Nine Iraqi policemen were killed on Monday in a spate of insurgent attacks as the international Red Cross launched an appeal to help hundreds of thousands of Iraqis affected by instability in their country.
Meanwhile, two former Iraqi detainees alleged that US soldiers threatened to throw them in a cage with a lion during interrogation, adding that they were also given electric shocks and shot with rubber bullets.
Nine policemen died and nine were wounded in a series of attacks in Baghdad and the northern city of Kirkuk, security officials said.
PHOTO: AFP
Three died and three were hurt when a roadside bomb exploded in the northern oil-producing city of Kirkuk, while four more were killed when their patrol car was ambushed by gunmen just east of the town.
In eastern Baghdad, two policemen died and six were wounded when a car bomb exploded near a restaurant popular with security forces, an interior ministry official said.
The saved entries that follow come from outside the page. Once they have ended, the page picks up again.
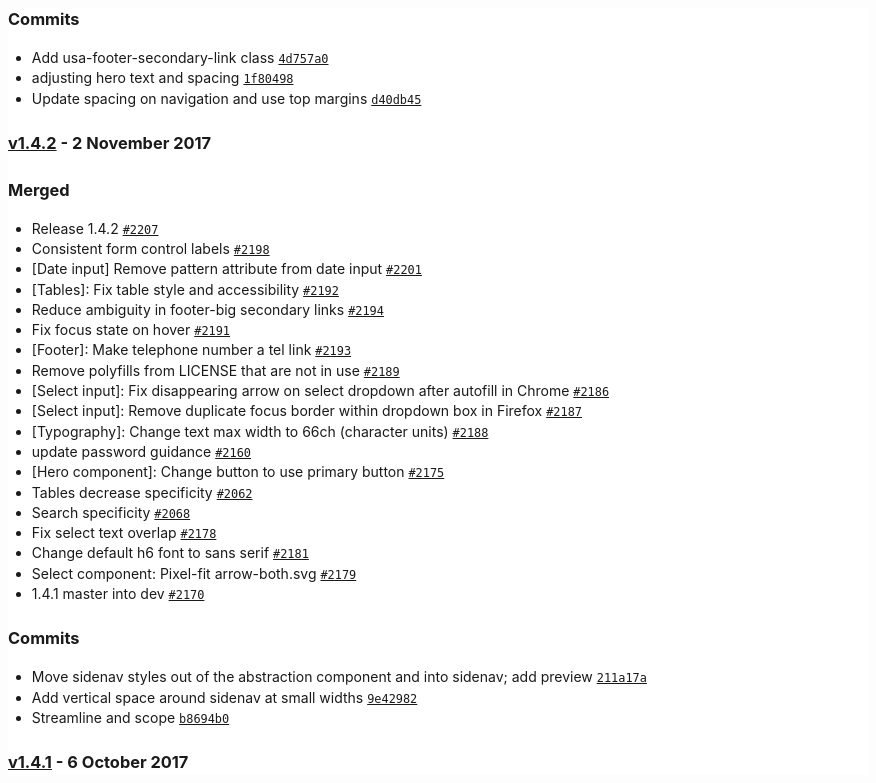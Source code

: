 ### Commits

- Add usa-footer-secondary-link class [`4d757a0`](https://github.com/uswds/uswds/commit/4d757a0b0ba39492a63eb8dd9a9064b39bf51f1e)
- adjusting hero text and spacing [`1f80498`](https://github.com/uswds/uswds/commit/1f804984a29c27b14bfffb5a16ac1bdb437d6340)
- Update spacing on navigation and use top margins [`d40db45`](https://github.com/uswds/uswds/commit/d40db453985ccfb5c740451ccea4dc70607f1363)

### [v1.4.2](https://github.com/uswds/uswds/compare/v1.4.1...v1.4.2) - 2 November 2017

### Merged

- Release 1.4.2 [`#2207`](https://github.com/uswds/uswds/pull/2207)
- Consistent form control labels [`#2198`](https://github.com/uswds/uswds/pull/2198)
- [Date input] Remove pattern attribute from date input [`#2201`](https://github.com/uswds/uswds/pull/2201)
- [Tables]: Fix table style and accessibility [`#2192`](https://github.com/uswds/uswds/pull/2192)
- Reduce ambiguity in footer-big secondary links [`#2194`](https://github.com/uswds/uswds/pull/2194)
- Fix focus state on hover [`#2191`](https://github.com/uswds/uswds/pull/2191)
- [Footer]: Make telephone number a tel link [`#2193`](https://github.com/uswds/uswds/pull/2193)
- Remove polyfills from LICENSE that are not in use [`#2189`](https://github.com/uswds/uswds/pull/2189)
- [Select input]: Fix disappearing arrow on select dropdown after autofill in Chrome [`#2186`](https://github.com/uswds/uswds/pull/2186)
- [Select input]: Remove duplicate focus border within dropdown box in Firefox [`#2187`](https://github.com/uswds/uswds/pull/2187)
- [Typography]: Change text max width to 66ch (character units) [`#2188`](https://github.com/uswds/uswds/pull/2188)
- update password guidance [`#2160`](https://github.com/uswds/uswds/pull/2160)
- [Hero component]: Change button to use primary button [`#2175`](https://github.com/uswds/uswds/pull/2175)
- Tables decrease specificity [`#2062`](https://github.com/uswds/uswds/pull/2062)
- Search specificity [`#2068`](https://github.com/uswds/uswds/pull/2068)
- Fix select text overlap [`#2178`](https://github.com/uswds/uswds/pull/2178)
- Change default h6 font to sans serif [`#2181`](https://github.com/uswds/uswds/pull/2181)
- Select component: Pixel-fit arrow-both.svg [`#2179`](https://github.com/uswds/uswds/pull/2179)
- 1.4.1 master into dev [`#2170`](https://github.com/uswds/uswds/pull/2170)

### Commits

- Move sidenav styles out of the abstraction component and into sidenav; add preview [`211a17a`](https://github.com/uswds/uswds/commit/211a17a1c11be89fdaa064bd1516d9131d7b85ac)
- Add vertical space around sidenav at small widths [`9e42982`](https://github.com/uswds/uswds/commit/9e42982f49c6f98c8e0203905929e40fbcf11907)
- Streamline and scope [`b8694b0`](https://github.com/uswds/uswds/commit/b8694b0923d6ec55ddced794599ec1c7c9128a5a)

### [v1.4.1](https://github.com/uswds/uswds/compare/v1.4.0...v1.4.1) - 6 October 2017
A passerby was also hurt.
In other violence, a professor of Arabic literature, Jassem al-Fhidawi, was shot dead outside Baghdad's Mustansiriyah university, a day after another professor and his driver were also killed there, a defense ministry official said.
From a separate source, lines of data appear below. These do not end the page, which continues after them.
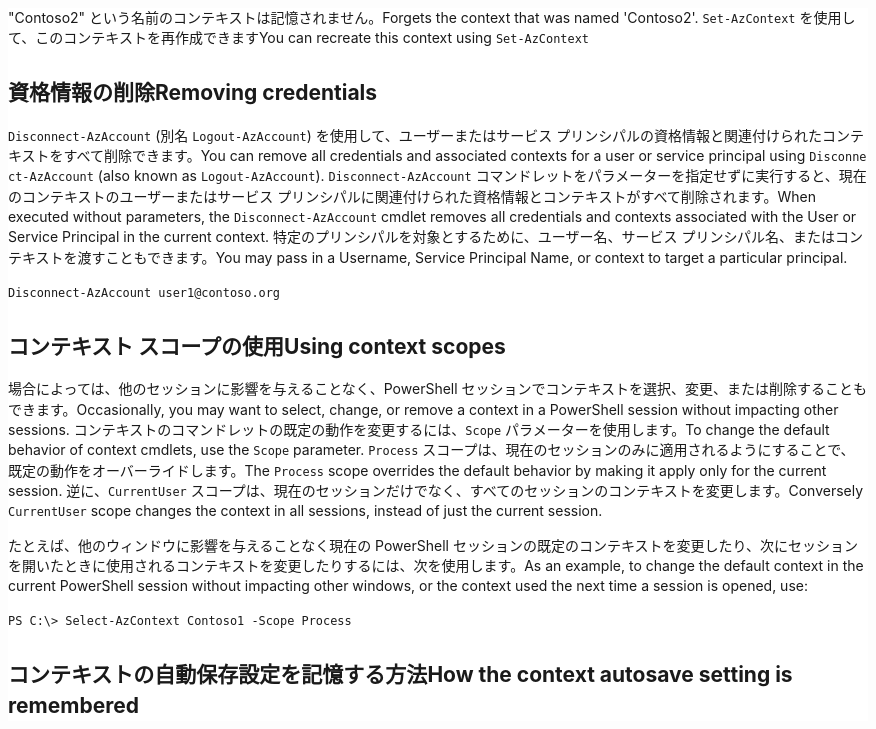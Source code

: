 <span data-ttu-id="849ae-155">"Contoso2" という名前のコンテキストは記憶されません。</span><span class="sxs-lookup"><span data-stu-id="849ae-155">Forgets the context that was named 'Contoso2'.</span></span> <span data-ttu-id="849ae-156">`Set-AzContext` を使用して、このコンテキストを再作成できます</span><span class="sxs-lookup"><span data-stu-id="849ae-156">You can recreate this context using `Set-AzContext`</span></span>

## <a name="removing-credentials"></a><span data-ttu-id="849ae-157">資格情報の削除</span><span class="sxs-lookup"><span data-stu-id="849ae-157">Removing credentials</span></span>

<span data-ttu-id="849ae-158">`Disconnect-AzAccount` (別名 `Logout-AzAccount`) を使用して、ユーザーまたはサービス プリンシパルの資格情報と関連付けられたコンテキストをすべて削除できます。</span><span class="sxs-lookup"><span data-stu-id="849ae-158">You can remove all credentials and associated contexts for a user or service principal using `Disconnect-AzAccount` (also known as `Logout-AzAccount`).</span></span> <span data-ttu-id="849ae-159">`Disconnect-AzAccount` コマンドレットをパラメーターを指定せずに実行すると、現在のコンテキストのユーザーまたはサービス プリンシパルに関連付けられた資格情報とコンテキストがすべて削除されます。</span><span class="sxs-lookup"><span data-stu-id="849ae-159">When executed without parameters, the `Disconnect-AzAccount` cmdlet removes all credentials and contexts associated with the User or Service Principal in the current context.</span></span> <span data-ttu-id="849ae-160">特定のプリンシパルを対象とするために、ユーザー名、サービス プリンシパル名、またはコンテキストを渡すこともできます。</span><span class="sxs-lookup"><span data-stu-id="849ae-160">You may pass in a Username, Service Principal Name, or context to target a particular principal.</span></span>

```azurepowershell-interactive
Disconnect-AzAccount user1@contoso.org
```

## <a name="using-context-scopes"></a><span data-ttu-id="849ae-161">コンテキスト スコープの使用</span><span class="sxs-lookup"><span data-stu-id="849ae-161">Using context scopes</span></span>

<span data-ttu-id="849ae-162">場合によっては、他のセッションに影響を与えることなく、PowerShell セッションでコンテキストを選択、変更、または削除することもできます。</span><span class="sxs-lookup"><span data-stu-id="849ae-162">Occasionally, you may want to select, change, or remove a context in a PowerShell session without impacting other sessions.</span></span> <span data-ttu-id="849ae-163">コンテキストのコマンドレットの既定の動作を変更するには、`Scope` パラメーターを使用します。</span><span class="sxs-lookup"><span data-stu-id="849ae-163">To change the default behavior of context cmdlets, use the `Scope` parameter.</span></span> <span data-ttu-id="849ae-164">`Process` スコープは、現在のセッションのみに適用されるようにすることで、既定の動作をオーバーライドします。</span><span class="sxs-lookup"><span data-stu-id="849ae-164">The `Process` scope overrides the default behavior by making it apply only for the current session.</span></span> <span data-ttu-id="849ae-165">逆に、`CurrentUser` スコープは、現在のセッションだけでなく、すべてのセッションのコンテキストを変更します。</span><span class="sxs-lookup"><span data-stu-id="849ae-165">Conversely `CurrentUser` scope changes the context in all sessions, instead of just the current session.</span></span>

<span data-ttu-id="849ae-166">たとえば、他のウィンドウに影響を与えることなく現在の PowerShell セッションの既定のコンテキストを変更したり、次にセッションを開いたときに使用されるコンテキストを変更したりするには、次を使用します。</span><span class="sxs-lookup"><span data-stu-id="849ae-166">As an example, to change the default context in the current PowerShell session without impacting other windows, or the context used the next time a session is opened, use:</span></span>

```azurepowershell-interactive
PS C:\> Select-AzContext Contoso1 -Scope Process
```

## <a name="how-the-context-autosave-setting-is-remembered"></a><span data-ttu-id="849ae-167">コンテキストの自動保存設定を記憶する方法</span><span class="sxs-lookup"><span data-stu-id="849ae-167">How the context autosave setting is remembered</span></span>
And six civilians were wounded by a roadside bomb in the capital's eastern district of Zayunah.
The International Federation of Red Cross and Red Crescent Societies launched an appeal for money to help 60,000 Iraqi families -- or around 350,000 people -- many of whom are living in poverty, facing food shortages and displaced by conflict.
"A positive response to this emergency appeal will enable us to continue providing badly needed humanitarian assistance during the winter period to the most vulnerable groups like single parent families, the handicapped, unaccompanied children," Mazin Salloum, head of the Iraqi Red Crescent, said in a statement.
The UN mission said in a report on human rights that more than 10,000 families have been displaced by ongoing military operations in the western Al-Anbar and northern Nineveh provinces.
According to World Health Organization reports, doctors were also detained and medical facilities occupied by armed forces in those provinces last month, in contravention with international law.
LION CAGE TORTURE
Meanwhile, a US television network broadcast an interview with two former Iraqi detainees, Thahee Sabbar and Sherzad Khalid, who said that they were tortured by US soldiers in July 2003.
Khalid alleged that US soldiers took him to a cage with a lion and threatened to throw him and others to the lion if they did not "confess," ABC reported.
US soldiers asked them for information about former Iraqi president Saddam Hussein, who was then still on the run.
"I said to him, `How would I know where Saddam is?' And I thought that he was kidding me. And that's why I laughed. And he beat me again," Khalid said.
At one point, Sabbar alleged he and other detainees were subjected to a mock execution.
"They directed their weapons towards us," Sabbar said.
"And they shot, shot towards our heads and chests. And when the shots sounded, some of us lost consciousness. Some started to cry. Some lost control of their bladders. And they were laughing the whole time," he said.
The Iraqis said they were released several months later with no charges filed.